Supplied entries:
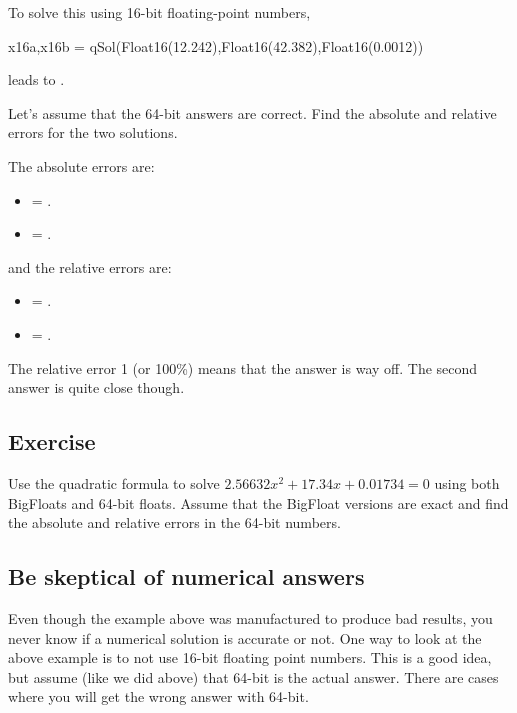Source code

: To solve this using 16-bit floating-point numbers, 
\begin{jlblock}[root]
x16a,x16b = qSol(Float16(12.242),Float16(42.382),Float16(0.0012))
\end{jlblock}
%
leads to  \printpythontex[verb].

Let's assume that the 64-bit answers are correct. Find the absolute and relative errors for the two solutions.

The absolute errors are:
  \begin{itemize}
  \item {} =  \printpythontex[verb].
  \item {} =  \printpythontex[verb].
\end{itemize}
  and the relative errors are:
  \begin{itemize}
  \item {} =  \printpythontex[verb].
  \item {} =  \printpythontex[verb].
\end{itemize}

The relative error 1 (or 100\%) means that the answer is way off.  The second answer is quite close though. 


\subsection{Exercise}

Use the quadratic formula to solve $2.56632x^{2}+ 17.34x+ 0.01734=0$
using both BigFloats and 64-bit floats. Assume that the BigFloat
versions are exact and find the absolute and relative errors in the
64-bit numbers.


\subsection{Be skeptical of numerical answers}

Even though the example above was manufactured to produce bad results,
you never know if a numerical solution is accurate or not. One way to look at the above example is to not use 16-bit floating point numbers.  This is a good idea, but assume (like we did above) that 64-bit is the actual answer.  There are cases where you will get the wrong answer with 64-bit. 


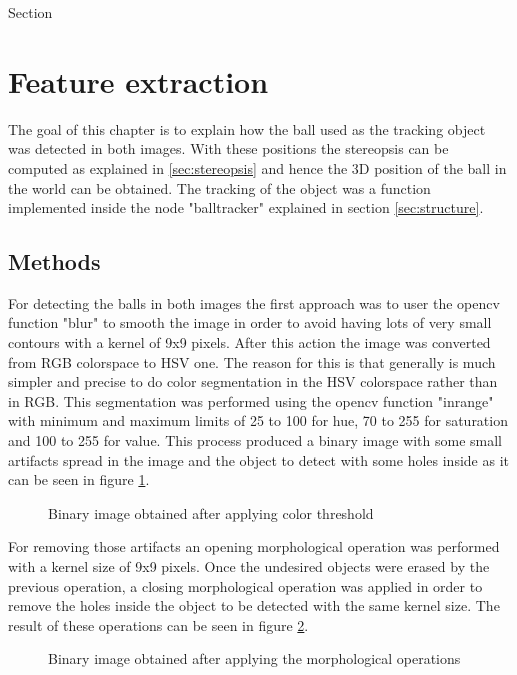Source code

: Section\section{Feature extraction} %
\label{sec:feature_extraction}
The goal of this chapter is to explain how the ball used as the tracking object was detected in both images. With these positions the stereopsis can be computed as explained in \ref{sec:stereopsis} and hence the 3D position of the ball in the world can be obtained.
The tracking of the object was a function implemented inside the node "balltracker" explained in section \ref{sec:structure}.

\subsection{Methods}
For detecting the balls in both images the first approach was to user the opencv function "blur" to smooth the image in order to avoid having lots of very small contours with a kernel of 9x9 pixels. After this action the image was converted from RGB colorspace to HSV one. The reason for this is that generally is much simpler and precise to do color segmentation in the HSV colorspace rather than in RGB. This segmentation was performed using the opencv function "inrange" with minimum and maximum limits of 25 to 100 for hue, 70 to 255 for saturation and 100 to 255 for value. This process produced a binary image with some small artifacts spread in the image and the object to detect with some holes inside as it can be seen in figure \ref{fig:binary_image}.
 
\begin{figure}[h]
    \centering
    \caption{Binary image obtained after applying color threshold}
    \label{fig:binary_image}
\end{figure}

For removing those artifacts an opening morphological operation was performed with a kernel size of 9x9 pixels. Once the undesired objects were erased by the previous operation, a closing morphological operation was applied in order to remove the holes inside the object to be detected with the same kernel size. The result of these operations can be seen in figure \ref{fig:filtered_image}.

\begin{figure}[h]
    \centering
    \caption{Binary image obtained after applying the morphological operations}
    \label{fig:filtered_image}
\end{figure}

Problem details: Transcribe each record exactly as it stands, setting aside any pictures.

Result of this exercise:
Source code

: To solve this using 16-bit floating-point numbers, 
\begin{jlblock}[root]
x16a,x16b = qSol(Float16(12.242),Float16(42.382),Float16(0.0012))
\end{jlblock}
%
leads to  \printpythontex[verb].

Let's assume that the 64-bit answers are correct. Find the absolute and relative errors for the two solutions.

The absolute errors are:
  \begin{itemize}
  \item {} =  \printpythontex[verb].
  \item {} =  \printpythontex[verb].
\end{itemize}
  and the relative errors are:
  \begin{itemize}
  \item {} =  \printpythontex[verb].
  \item {} =  \printpythontex[verb].
\end{itemize}

The relative error 1 (or 100\%) means that the answer is way off.  The second answer is quite close though. 


\subsection{Exercise}

Use the quadratic formula to solve $2.56632x^{2}+ 17.34x+ 0.01734=0$
using both BigFloats and 64-bit floats. Assume that the BigFloat
versions are exact and find the absolute and relative errors in the
64-bit numbers.


\subsection{Be skeptical of numerical answers}

Even though the example above was manufactured to produce bad results,
you never know if a numerical solution is accurate or not. One way to look at the above example is to not use 16-bit floating point numbers.  This is a good idea, but assume (like we did above) that 64-bit is the actual answer.  There are cases where you will get the wrong answer with 64-bit. 


Source code

: Section\section{Feature extraction} %
\label{sec:feature_extraction}
The goal of this chapter is to explain how the ball used as the tracking object was detected in both images. With these positions the stereopsis can be computed as explained in \ref{sec:stereopsis} and hence the 3D position of the ball in the world can be obtained.
The tracking of the object was a function implemented inside the node "balltracker" explained in section \ref{sec:structure}.

\subsection{Methods}
For detecting the balls in both images the first approach was to user the opencv function "blur" to smooth the image in order to avoid having lots of very small contours with a kernel of 9x9 pixels. After this action the image was converted from RGB colorspace to HSV one. The reason for this is that generally is much simpler and precise to do color segmentation in the HSV colorspace rather than in RGB. This segmentation was performed using the opencv function "inrange" with minimum and maximum limits of 25 to 100 for hue, 70 to 255 for saturation and 100 to 255 for value. This process produced a binary image with some small artifacts spread in the image and the object to detect with some holes inside as it can be seen in figure \ref{fig:binary_image}.
 
\begin{figure}[h]
    \centering
    \caption{Binary image obtained after applying color threshold}
    \label{fig:binary_image}
\end{figure}

For removing those artifacts an opening morphological operation was performed with a kernel size of 9x9 pixels. Once the undesired objects were erased by the previous operation, a closing morphological operation was applied in order to remove the holes inside the object to be detected with the same kernel size. The result of these operations can be seen in figure \ref{fig:filtered_image}.

\begin{figure}[h]
    \centering
    \caption{Binary image obtained after applying the morphological operations}
    \label{fig:filtered_image}
\end{figure}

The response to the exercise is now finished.